Se pode ser ainda pior, sei lá eu se não é pelo menos um pouco melhor. Daí não ser dado a homenagens póstumas. O falecido passaria a eternidade a gozar-me, repetindo o meu discurso enternecido para depois rir muito por nunca me ter devolvido aquele dinheirinho que me devia. Desta forma poderei olhá-lo nos olhos – ou em lá o que é que sobra nessas circunstâncias, Santo Agostinho e São Tomás de Aquino não são completamente coincidentes no assunto – e dizer “Eu sabia que você estava a brincar” e rir-nos-emos muito e faremos libações, porque nesse outro mundo os comuns dar-se-iam com os génios e vice-versa.
A excepção é, naturalmente, Millôr: imagino que ele odiaria sentir-se homenageado por mim. E depois, tenho em incomum com ele (em Millôr nada havia de comum) o facto de termos trabalhado para o mesmo vespertino português, o Diário Popular, com a distância de mais de uma vintena de anos.

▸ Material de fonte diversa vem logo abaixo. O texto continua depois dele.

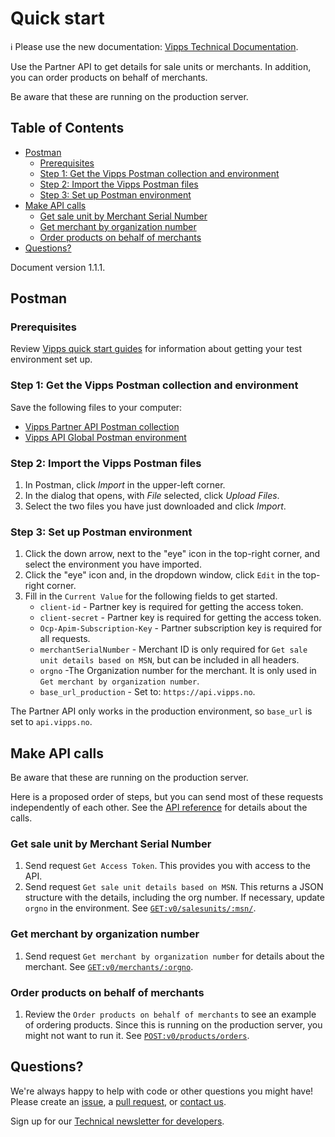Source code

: <!-- START_METADATA
---
title: Quick start
sidebar_position: 20
---
END_METADATA -->

# Quick start

<!-- START_COMMENT -->

ℹ️ Please use the new documentation:
[Vipps Technical Documentation](https://vippsas.github.io/vipps-developer-docs/).

<!-- END_COMMENT -->

Use the Partner API to get details for sale units or merchants.
In addition, you can order products on behalf of merchants.

Be aware that these are running on the production server.

<!-- START_TOC -->

## Table of Contents

* [Postman](#postman)
  * [Prerequisites](#prerequisites)
  * [Step 1: Get the Vipps Postman collection and environment](#step-1-get-the-vipps-postman-collection-and-environment)
  * [Step 2: Import the Vipps Postman files](#step-2-import-the-vipps-postman-files)
  * [Step 3: Set up Postman environment](#step-3-set-up-postman-environment)
* [Make API calls](#make-api-calls)
  * [Get sale unit by Merchant Serial Number](#get-sale-unit-by-merchant-serial-number)
  * [Get merchant by organization number](#get-merchant-by-organization-number)
  * [Order products on behalf of merchants](#order-products-on-behalf-of-merchants)
* [Questions?](#questions)

<!-- END_TOC -->

Document version 1.1.1.

## Postman

### Prerequisites

Review
[Vipps quick start guides](https://github.com/vippsas/vipps-developers/blob/master/vipps-quick-start-guides.md) for information about getting your test environment set up.

### Step 1: Get the Vipps Postman collection and environment

Save the following files to your computer:

* [Vipps Partner API Postman collection](tools/vipps-partner-api-postman-collection.json)
* [Vipps API Global Postman environment](https://raw.githubusercontent.com/vippsas/vipps-developers/master/tools/vipps-api-global-postman-environment.json)

### Step 2: Import the Vipps Postman files

1. In Postman, click *Import* in the upper-left corner.
1. In the dialog that opens, with *File* selected, click *Upload Files*.
1. Select the two files you have just downloaded and click *Import*.

### Step 3: Set up Postman environment

1. Click the down arrow, next to the "eye" icon in the top-right corner, and select the environment you have imported.
2. Click the "eye" icon and, in the dropdown window, click `Edit` in the top-right corner.
3. Fill in the `Current Value` for the following fields to get started.
   * `client-id` - Partner key is required for getting the access token.
   * `client-secret` - Partner key is required for getting the access token.
   * `Ocp-Apim-Subscription-Key` - Partner subscription key is required for all requests.
   * `merchantSerialNumber` - Merchant ID is only required for `Get sale unit details based on MSN`, but can be included in all headers.
   * `orgno` -The Organization number for the merchant. It is only used in `Get merchant by organization number`.
   * `base_url_production` - Set to: `https://api.vipps.no`.

  The Partner API only works in the production environment, so `base_url` is set to `api.vipps.no`.

## Make API calls

Be aware that these are running on the production server.

Here is a proposed order of steps, but you can send most of these requests independently of each other.
See the
[API reference](https://vippsas.github.io/vipps-developer-docs/api/partner)
for details about the calls.

### Get sale unit by Merchant Serial Number

1. Send request `Get Access Token`. This provides you with access to the API.
1. Send request `Get sale unit details based on MSN`. This returns a JSON structure with the details, including the org number. If necessary, update `orgno` in the environment. See [`GET:v0/salesunits/:msn/`](https://vippsas.github.io/vipps-developer-docs/api/partner#tag/Sales-units/operation/getMSN).

### Get merchant by organization number

1. Send request `Get merchant by organization number` for details about the merchant. See [`GET:v0/merchants/:orgno`](https://vippsas.github.io/vipps-developer-docs/api/partner#tag/Merchants/operation/getMerchant).

### Order products on behalf of merchants

1. Review the `Order products on behalf of merchants` to see an example of ordering products. Since this is running on the production server, you might not want to run it.  See [`POST:v0/products/orders`](https://vippsas.github.io/vipps-developer-docs/api/partner#tag/Vipps-Product-Orders/operation/orderProduct).

## Questions?

We're always happy to help with code or other questions you might have!
Please create an [issue](https://github.com/vippsas/vipps-partner-api/issues),
a [pull request](https://github.com/vippsas/vipps-partner-api/pulls),
or [contact us](https://github.com/vippsas/vipps-developers/blob/master/contact.md).

Sign up for our [Technical newsletter for developers](https://github.com/vippsas/vipps-developers/tree/master/newsletters).
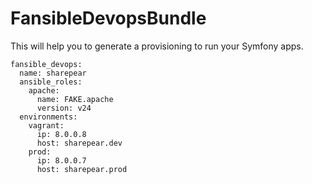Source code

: # FansibleDevopsBundle

This will help you to generate a provisioning to run your Symfony apps.

    fansible_devops:
      name: sharepear
      ansible_roles:
        apache:
          name: FAKE.apache
          version: v24
      environments:
        vagrant:
          ip: 8.0.0.8
          host: sharepear.dev
        prod:
          ip: 8.0.0.7
          host: sharepear.prod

Claro, ao passo que ele fazia aumentar as vendas, eu estive presente no enterro do diário – mas qualquer responsabilidade que eu pudesse ter nisso já caducou, vire para lá esse seu olhar de vampiro.
Para terminar (antes que me torne mesmo, mesmo sentimental): o meu exemplar de “Millôr Definitivo – A Bíblia do Caos” foi comprado na Poesia Incompleta, que como todos sabem acaba de fechar.
Como Millôr: sem dívidas.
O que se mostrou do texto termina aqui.